+++ Provided data

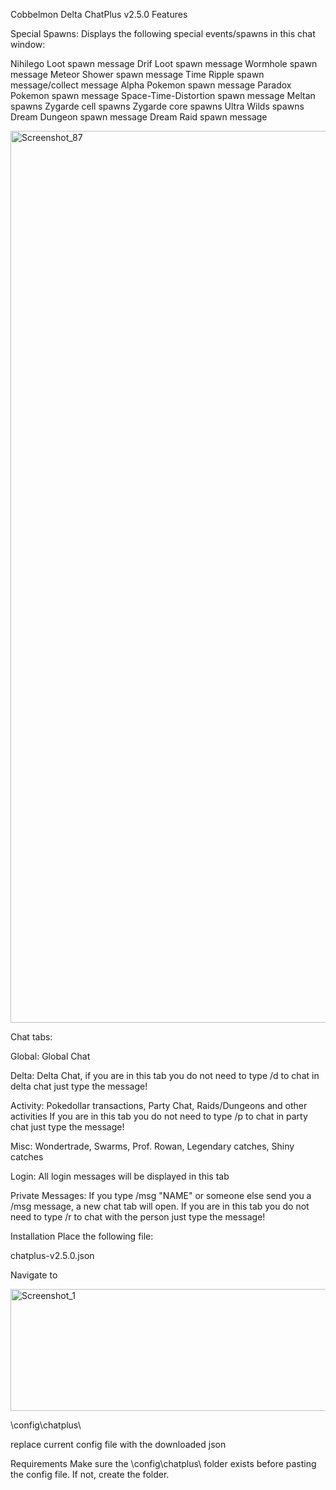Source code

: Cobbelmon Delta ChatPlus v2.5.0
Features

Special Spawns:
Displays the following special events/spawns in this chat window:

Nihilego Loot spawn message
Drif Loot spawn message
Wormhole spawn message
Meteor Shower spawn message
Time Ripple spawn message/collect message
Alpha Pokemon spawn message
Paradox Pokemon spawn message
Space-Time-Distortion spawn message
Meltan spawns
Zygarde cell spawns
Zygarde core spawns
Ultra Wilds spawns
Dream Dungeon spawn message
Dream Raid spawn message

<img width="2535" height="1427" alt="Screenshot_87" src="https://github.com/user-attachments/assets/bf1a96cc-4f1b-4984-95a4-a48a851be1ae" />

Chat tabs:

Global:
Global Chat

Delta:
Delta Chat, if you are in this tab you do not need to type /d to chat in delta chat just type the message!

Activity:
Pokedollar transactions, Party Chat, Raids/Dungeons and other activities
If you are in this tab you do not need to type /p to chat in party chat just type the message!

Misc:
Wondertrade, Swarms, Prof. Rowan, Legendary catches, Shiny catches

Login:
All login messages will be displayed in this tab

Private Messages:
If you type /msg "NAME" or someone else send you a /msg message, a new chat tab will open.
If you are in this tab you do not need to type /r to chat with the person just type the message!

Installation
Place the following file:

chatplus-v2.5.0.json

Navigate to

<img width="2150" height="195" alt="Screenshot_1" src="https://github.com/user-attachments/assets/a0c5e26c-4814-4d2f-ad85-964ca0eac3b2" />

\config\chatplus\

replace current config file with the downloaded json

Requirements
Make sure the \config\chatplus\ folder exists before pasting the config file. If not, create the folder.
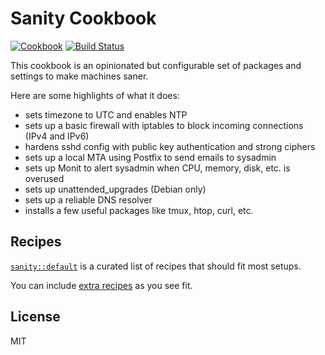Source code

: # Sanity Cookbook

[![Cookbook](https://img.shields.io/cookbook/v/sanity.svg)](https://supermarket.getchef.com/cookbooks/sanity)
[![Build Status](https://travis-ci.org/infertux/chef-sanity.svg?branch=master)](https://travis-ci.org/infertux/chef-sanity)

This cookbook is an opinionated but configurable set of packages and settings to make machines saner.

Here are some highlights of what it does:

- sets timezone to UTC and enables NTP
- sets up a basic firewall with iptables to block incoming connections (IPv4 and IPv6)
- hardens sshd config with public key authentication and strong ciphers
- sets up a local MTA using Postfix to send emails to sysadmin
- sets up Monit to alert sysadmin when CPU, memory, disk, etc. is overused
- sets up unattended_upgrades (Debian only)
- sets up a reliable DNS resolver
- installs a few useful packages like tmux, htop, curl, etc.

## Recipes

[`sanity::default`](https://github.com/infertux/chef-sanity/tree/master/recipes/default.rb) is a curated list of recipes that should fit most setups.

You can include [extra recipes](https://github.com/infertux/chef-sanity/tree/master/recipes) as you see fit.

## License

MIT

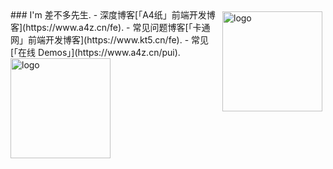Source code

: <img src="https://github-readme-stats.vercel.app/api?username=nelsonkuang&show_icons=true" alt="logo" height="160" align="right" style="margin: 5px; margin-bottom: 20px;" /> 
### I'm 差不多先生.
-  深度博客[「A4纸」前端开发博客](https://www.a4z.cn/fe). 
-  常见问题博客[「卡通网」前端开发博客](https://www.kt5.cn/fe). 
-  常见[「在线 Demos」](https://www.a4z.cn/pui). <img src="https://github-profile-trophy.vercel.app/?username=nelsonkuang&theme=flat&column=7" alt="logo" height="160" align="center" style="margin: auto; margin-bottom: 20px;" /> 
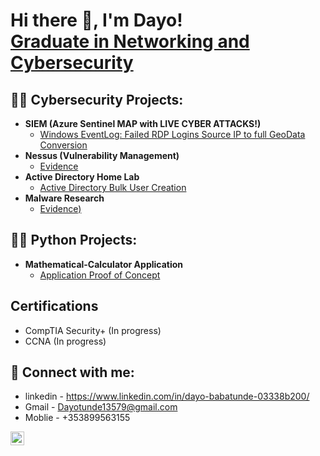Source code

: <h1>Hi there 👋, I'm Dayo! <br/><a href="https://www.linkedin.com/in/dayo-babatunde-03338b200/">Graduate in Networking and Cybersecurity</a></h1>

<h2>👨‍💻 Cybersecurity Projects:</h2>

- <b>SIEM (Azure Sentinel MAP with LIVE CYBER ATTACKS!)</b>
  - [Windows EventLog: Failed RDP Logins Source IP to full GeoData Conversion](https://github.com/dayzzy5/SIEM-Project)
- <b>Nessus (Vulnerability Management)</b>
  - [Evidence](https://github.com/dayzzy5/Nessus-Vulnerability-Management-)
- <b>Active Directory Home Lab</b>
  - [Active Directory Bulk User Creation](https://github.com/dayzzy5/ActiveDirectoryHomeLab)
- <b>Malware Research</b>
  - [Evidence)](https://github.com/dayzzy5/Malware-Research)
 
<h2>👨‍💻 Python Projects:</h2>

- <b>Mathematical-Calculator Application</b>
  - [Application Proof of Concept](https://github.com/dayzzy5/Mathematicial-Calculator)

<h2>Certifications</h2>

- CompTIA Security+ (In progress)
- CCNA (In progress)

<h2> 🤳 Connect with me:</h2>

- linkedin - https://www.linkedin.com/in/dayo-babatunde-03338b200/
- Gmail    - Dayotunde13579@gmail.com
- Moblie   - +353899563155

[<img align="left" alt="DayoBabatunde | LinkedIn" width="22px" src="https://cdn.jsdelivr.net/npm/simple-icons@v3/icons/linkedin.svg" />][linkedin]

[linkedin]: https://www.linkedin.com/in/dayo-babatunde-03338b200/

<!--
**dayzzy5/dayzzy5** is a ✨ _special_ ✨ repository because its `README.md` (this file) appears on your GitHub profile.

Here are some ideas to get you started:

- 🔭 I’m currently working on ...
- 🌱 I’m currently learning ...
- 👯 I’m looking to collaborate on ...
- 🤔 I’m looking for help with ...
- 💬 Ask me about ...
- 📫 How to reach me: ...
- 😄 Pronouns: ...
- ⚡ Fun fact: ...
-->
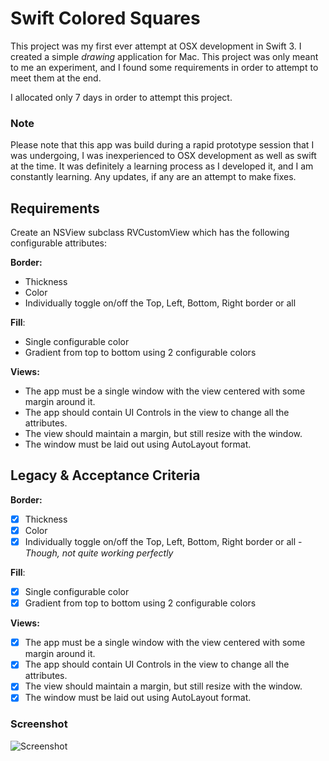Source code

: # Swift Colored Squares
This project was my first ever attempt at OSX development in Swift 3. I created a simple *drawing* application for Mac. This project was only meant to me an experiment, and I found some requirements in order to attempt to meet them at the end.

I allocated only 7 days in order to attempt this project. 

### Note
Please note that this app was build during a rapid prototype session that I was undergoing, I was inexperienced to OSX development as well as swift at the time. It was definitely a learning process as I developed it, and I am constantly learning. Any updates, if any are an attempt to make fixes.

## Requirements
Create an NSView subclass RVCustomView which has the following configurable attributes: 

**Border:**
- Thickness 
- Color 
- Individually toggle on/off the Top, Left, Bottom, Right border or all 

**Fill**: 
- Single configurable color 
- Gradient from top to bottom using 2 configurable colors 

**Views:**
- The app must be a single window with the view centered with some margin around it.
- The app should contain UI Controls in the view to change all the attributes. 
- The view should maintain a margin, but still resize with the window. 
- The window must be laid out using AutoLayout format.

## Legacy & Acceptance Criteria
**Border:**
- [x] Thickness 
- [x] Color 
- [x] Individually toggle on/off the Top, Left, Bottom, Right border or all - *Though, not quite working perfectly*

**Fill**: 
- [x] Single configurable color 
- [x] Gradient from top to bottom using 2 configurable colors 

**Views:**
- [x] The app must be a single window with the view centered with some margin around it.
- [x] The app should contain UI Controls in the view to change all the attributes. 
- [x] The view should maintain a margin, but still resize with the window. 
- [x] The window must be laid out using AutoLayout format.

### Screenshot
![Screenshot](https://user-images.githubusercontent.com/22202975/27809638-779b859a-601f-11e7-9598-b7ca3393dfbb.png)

++++++

> Problem requirements: Print the data again word for word, pictures excluded.

> Exercise answer:
Source code

: Cobbelmon Delta ChatPlus v2.5.0
Features

Special Spawns:
Displays the following special events/spawns in this chat window:

Nihilego Loot spawn message
Drif Loot spawn message
Wormhole spawn message
Meteor Shower spawn message
Time Ripple spawn message/collect message
Alpha Pokemon spawn message
Paradox Pokemon spawn message
Space-Time-Distortion spawn message
Meltan spawns
Zygarde cell spawns
Zygarde core spawns
Ultra Wilds spawns
Dream Dungeon spawn message
Dream Raid spawn message

<img width="2535" height="1427" alt="Screenshot_87" src="https://github.com/user-attachments/assets/bf1a96cc-4f1b-4984-95a4-a48a851be1ae" />

Chat tabs:

Global:
Global Chat

Delta:
Delta Chat, if you are in this tab you do not need to type /d to chat in delta chat just type the message!

Activity:
Pokedollar transactions, Party Chat, Raids/Dungeons and other activities
If you are in this tab you do not need to type /p to chat in party chat just type the message!

Misc:
Wondertrade, Swarms, Prof. Rowan, Legendary catches, Shiny catches

Login:
All login messages will be displayed in this tab

Private Messages:
If you type /msg "NAME" or someone else send you a /msg message, a new chat tab will open.
If you are in this tab you do not need to type /r to chat with the person just type the message!

Installation
Place the following file:

chatplus-v2.5.0.json

Navigate to

<img width="2150" height="195" alt="Screenshot_1" src="https://github.com/user-attachments/assets/a0c5e26c-4814-4d2f-ad85-964ca0eac3b2" />

\config\chatplus\

replace current config file with the downloaded json

Requirements
Make sure the \config\chatplus\ folder exists before pasting the config file. If not, create the folder.
Source code

: # Sanity Cookbook

[![Cookbook](https://img.shields.io/cookbook/v/sanity.svg)](https://supermarket.getchef.com/cookbooks/sanity)
[![Build Status](https://travis-ci.org/infertux/chef-sanity.svg?branch=master)](https://travis-ci.org/infertux/chef-sanity)

This cookbook is an opinionated but configurable set of packages and settings to make machines saner.

Here are some highlights of what it does:

- sets timezone to UTC and enables NTP
- sets up a basic firewall with iptables to block incoming connections (IPv4 and IPv6)
- hardens sshd config with public key authentication and strong ciphers
- sets up a local MTA using Postfix to send emails to sysadmin
- sets up Monit to alert sysadmin when CPU, memory, disk, etc. is overused
- sets up unattended_upgrades (Debian only)
- sets up a reliable DNS resolver
- installs a few useful packages like tmux, htop, curl, etc.

## Recipes

[`sanity::default`](https://github.com/infertux/chef-sanity/tree/master/recipes/default.rb) is a curated list of recipes that should fit most setups.

You can include [extra recipes](https://github.com/infertux/chef-sanity/tree/master/recipes) as you see fit.

## License

MIT

Source code

: <img src="https://github-readme-stats.vercel.app/api?username=nelsonkuang&show_icons=true" alt="logo" height="160" align="right" style="margin: 5px; margin-bottom: 20px;" /> 
### I'm 差不多先生.
-  深度博客[「A4纸」前端开发博客](https://www.a4z.cn/fe). 
-  常见问题博客[「卡通网」前端开发博客](https://www.kt5.cn/fe). 
-  常见[「在线 Demos」](https://www.a4z.cn/pui). <img src="https://github-profile-trophy.vercel.app/?username=nelsonkuang&theme=flat&column=7" alt="logo" height="160" align="center" style="margin: auto; margin-bottom: 20px;" /> 
Source code

: <h1>Hi there 👋, I'm Dayo! <br/><a href="https://www.linkedin.com/in/dayo-babatunde-03338b200/">Graduate in Networking and Cybersecurity</a></h1>

<h2>👨‍💻 Cybersecurity Projects:</h2>

- <b>SIEM (Azure Sentinel MAP with LIVE CYBER ATTACKS!)</b>
  - [Windows EventLog: Failed RDP Logins Source IP to full GeoData Conversion](https://github.com/dayzzy5/SIEM-Project)
- <b>Nessus (Vulnerability Management)</b>
  - [Evidence](https://github.com/dayzzy5/Nessus-Vulnerability-Management-)
- <b>Active Directory Home Lab</b>
  - [Active Directory Bulk User Creation](https://github.com/dayzzy5/ActiveDirectoryHomeLab)
- <b>Malware Research</b>
  - [Evidence)](https://github.com/dayzzy5/Malware-Research)
 
<h2>👨‍💻 Python Projects:</h2>

- <b>Mathematical-Calculator Application</b>
  - [Application Proof of Concept](https://github.com/dayzzy5/Mathematicial-Calculator)

<h2>Certifications</h2>

- CompTIA Security+ (In progress)
- CCNA (In progress)

<h2> 🤳 Connect with me:</h2>

- linkedin - https://www.linkedin.com/in/dayo-babatunde-03338b200/
- Gmail    - Dayotunde13579@gmail.com
- Moblie   - +353899563155

[<img align="left" alt="DayoBabatunde | LinkedIn" width="22px" src="https://cdn.jsdelivr.net/npm/simple-icons@v3/icons/linkedin.svg" />][linkedin]

[linkedin]: https://www.linkedin.com/in/dayo-babatunde-03338b200/

<!--
**dayzzy5/dayzzy5** is a ✨ _special_ ✨ repository because its `README.md` (this file) appears on your GitHub profile.

Here are some ideas to get you started:

- 🔭 I’m currently working on ...
- 🌱 I’m currently learning ...
- 👯 I’m looking to collaborate on ...
- 🤔 I’m looking for help with ...
- 💬 Ask me about ...
- 📫 How to reach me: ...
- 😄 Pronouns: ...
- ⚡ Fun fact: ...
-->
Source code

: # Swift Colored Squares
This project was my first ever attempt at OSX development in Swift 3. I created a simple *drawing* application for Mac. This project was only meant to me an experiment, and I found some requirements in order to attempt to meet them at the end.

I allocated only 7 days in order to attempt this project. 

### Note
Please note that this app was build during a rapid prototype session that I was undergoing, I was inexperienced to OSX development as well as swift at the time. It was definitely a learning process as I developed it, and I am constantly learning. Any updates, if any are an attempt to make fixes.

## Requirements
Create an NSView subclass RVCustomView which has the following configurable attributes: 

**Border:**
- Thickness 
- Color 
- Individually toggle on/off the Top, Left, Bottom, Right border or all 

**Fill**: 
- Single configurable color 
- Gradient from top to bottom using 2 configurable colors 

**Views:**
- The app must be a single window with the view centered with some margin around it.
- The app should contain UI Controls in the view to change all the attributes. 
- The view should maintain a margin, but still resize with the window. 
- The window must be laid out using AutoLayout format.

## Legacy & Acceptance Criteria
**Border:**
- [x] Thickness 
- [x] Color 
- [x] Individually toggle on/off the Top, Left, Bottom, Right border or all - *Though, not quite working perfectly*

**Fill**: 
- [x] Single configurable color 
- [x] Gradient from top to bottom using 2 configurable colors 

**Views:**
- [x] The app must be a single window with the view centered with some margin around it.
- [x] The app should contain UI Controls in the view to change all the attributes. 
- [x] The view should maintain a margin, but still resize with the window. 
- [x] The window must be laid out using AutoLayout format.

### Screenshot
![Screenshot](https://user-images.githubusercontent.com/22202975/27809638-779b859a-601f-11e7-9598-b7ca3393dfbb.png)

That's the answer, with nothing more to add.